In his first interview as head of Russia’s Roscosmos space corporation, Dmitry Rogozin confirmed reports of the venerable Proton rocket’s coming demise, elaborated on plans to restructure and relocate the Khrunichev rocket factory, and suggested Russia is looking to make its segment of the International Space Station more autonomous.

“We must now move onto a new generation of rockets,” Rogozin was quoted as saying in an interview published by the state-owned RIA Novosti news agency Friday. These efforts are intimately tied with the ongoing struggle to raise the Khrunichev rocket enterprise, Russia’s flagship rocket production facility, out of a reported 100 billion rubles of debt ($1.6 billion).

Khrunichev builds both the Proton rocket and the new Angara family of launch vehicles.

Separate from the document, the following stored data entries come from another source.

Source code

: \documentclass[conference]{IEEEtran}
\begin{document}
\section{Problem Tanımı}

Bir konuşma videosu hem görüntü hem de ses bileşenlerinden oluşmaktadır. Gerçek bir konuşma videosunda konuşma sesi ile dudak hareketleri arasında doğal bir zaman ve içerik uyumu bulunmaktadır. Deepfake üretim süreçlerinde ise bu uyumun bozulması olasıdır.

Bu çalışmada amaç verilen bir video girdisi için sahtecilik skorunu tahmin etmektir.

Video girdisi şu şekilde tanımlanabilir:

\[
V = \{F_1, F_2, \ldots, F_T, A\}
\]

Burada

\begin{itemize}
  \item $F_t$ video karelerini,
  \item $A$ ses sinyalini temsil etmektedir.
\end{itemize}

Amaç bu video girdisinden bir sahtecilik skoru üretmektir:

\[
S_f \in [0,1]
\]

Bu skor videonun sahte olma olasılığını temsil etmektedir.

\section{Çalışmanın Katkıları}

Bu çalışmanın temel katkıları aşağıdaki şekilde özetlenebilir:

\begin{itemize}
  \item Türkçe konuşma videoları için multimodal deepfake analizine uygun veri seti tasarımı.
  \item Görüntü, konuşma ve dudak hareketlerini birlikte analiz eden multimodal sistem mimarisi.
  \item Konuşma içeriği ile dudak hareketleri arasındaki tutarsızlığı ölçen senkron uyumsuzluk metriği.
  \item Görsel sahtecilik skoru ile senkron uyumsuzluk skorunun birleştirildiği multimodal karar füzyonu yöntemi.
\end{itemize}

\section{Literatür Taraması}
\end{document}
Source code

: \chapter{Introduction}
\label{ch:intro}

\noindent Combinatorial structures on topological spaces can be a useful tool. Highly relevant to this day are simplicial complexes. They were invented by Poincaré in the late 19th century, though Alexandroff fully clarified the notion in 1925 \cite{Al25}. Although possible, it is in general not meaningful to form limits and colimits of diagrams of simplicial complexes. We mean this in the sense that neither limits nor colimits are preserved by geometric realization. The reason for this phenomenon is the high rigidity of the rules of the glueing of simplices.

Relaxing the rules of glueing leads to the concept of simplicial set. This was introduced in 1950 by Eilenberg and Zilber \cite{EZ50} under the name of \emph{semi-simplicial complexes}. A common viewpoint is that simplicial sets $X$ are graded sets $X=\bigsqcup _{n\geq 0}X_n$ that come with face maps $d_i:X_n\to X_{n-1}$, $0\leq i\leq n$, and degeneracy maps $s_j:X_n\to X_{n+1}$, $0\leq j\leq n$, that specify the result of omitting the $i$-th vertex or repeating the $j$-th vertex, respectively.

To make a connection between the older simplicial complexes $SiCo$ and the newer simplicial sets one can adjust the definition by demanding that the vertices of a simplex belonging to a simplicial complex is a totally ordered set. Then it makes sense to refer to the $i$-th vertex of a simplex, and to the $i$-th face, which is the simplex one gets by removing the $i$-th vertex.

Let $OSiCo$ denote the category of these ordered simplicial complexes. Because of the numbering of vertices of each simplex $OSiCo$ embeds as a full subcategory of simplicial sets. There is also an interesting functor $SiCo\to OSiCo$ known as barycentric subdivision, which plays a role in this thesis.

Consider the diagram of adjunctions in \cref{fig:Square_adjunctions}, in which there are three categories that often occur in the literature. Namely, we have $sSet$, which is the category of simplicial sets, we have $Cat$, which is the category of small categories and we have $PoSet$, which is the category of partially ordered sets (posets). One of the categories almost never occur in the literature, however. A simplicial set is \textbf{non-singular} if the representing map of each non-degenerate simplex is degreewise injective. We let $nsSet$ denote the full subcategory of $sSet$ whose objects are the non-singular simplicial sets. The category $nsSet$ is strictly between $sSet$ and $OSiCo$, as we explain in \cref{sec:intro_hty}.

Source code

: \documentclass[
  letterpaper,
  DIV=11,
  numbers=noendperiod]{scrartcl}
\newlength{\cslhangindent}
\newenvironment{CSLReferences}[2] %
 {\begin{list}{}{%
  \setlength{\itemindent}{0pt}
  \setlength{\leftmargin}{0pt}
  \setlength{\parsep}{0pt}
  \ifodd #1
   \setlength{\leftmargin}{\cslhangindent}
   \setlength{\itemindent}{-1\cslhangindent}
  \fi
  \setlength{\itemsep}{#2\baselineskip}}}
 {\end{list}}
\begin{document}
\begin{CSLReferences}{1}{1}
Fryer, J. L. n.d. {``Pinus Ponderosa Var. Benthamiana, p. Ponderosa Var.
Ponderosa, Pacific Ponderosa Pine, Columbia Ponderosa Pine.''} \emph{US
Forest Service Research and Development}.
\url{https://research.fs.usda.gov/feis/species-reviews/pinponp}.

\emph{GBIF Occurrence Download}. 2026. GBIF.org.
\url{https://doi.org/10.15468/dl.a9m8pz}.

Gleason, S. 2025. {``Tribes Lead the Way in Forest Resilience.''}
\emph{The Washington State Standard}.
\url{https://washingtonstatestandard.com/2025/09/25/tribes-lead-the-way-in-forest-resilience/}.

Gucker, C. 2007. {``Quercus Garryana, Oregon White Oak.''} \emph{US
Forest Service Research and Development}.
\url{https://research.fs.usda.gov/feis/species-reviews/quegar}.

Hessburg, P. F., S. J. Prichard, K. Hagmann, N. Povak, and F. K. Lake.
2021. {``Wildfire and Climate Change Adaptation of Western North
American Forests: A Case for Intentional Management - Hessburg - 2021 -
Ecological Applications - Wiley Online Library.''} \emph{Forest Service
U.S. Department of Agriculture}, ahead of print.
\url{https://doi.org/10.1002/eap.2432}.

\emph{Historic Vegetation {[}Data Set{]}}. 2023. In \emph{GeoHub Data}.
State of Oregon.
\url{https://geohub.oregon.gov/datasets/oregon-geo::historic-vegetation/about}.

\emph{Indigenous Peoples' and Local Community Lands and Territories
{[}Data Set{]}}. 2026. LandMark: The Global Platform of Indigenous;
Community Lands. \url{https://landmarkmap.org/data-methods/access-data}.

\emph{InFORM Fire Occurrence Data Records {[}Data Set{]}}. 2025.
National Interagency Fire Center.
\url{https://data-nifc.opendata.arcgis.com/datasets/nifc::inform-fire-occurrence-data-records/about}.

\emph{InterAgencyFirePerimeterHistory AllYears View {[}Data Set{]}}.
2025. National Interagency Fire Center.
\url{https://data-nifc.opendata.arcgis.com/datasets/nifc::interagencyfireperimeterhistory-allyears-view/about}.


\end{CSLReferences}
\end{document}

Aside from the organization’s serious financial issues, Khrunichev has been at the center of Russia’s repeated launch failure controversies. Multiple Proton failures have been linked to quality control failures on the production floor.

“When Khrunichev simultaneously produces both old and new heavy-duty rockets,” Rogozin said, “it will inevitably lead to the financial collapse of the enterprise. Eternal state support is impossible and inefficient, so we need to concentrate on what is most important, and that is the Angara launch vehicle in light, medium, heavy and — in the future — super-heavy variants.”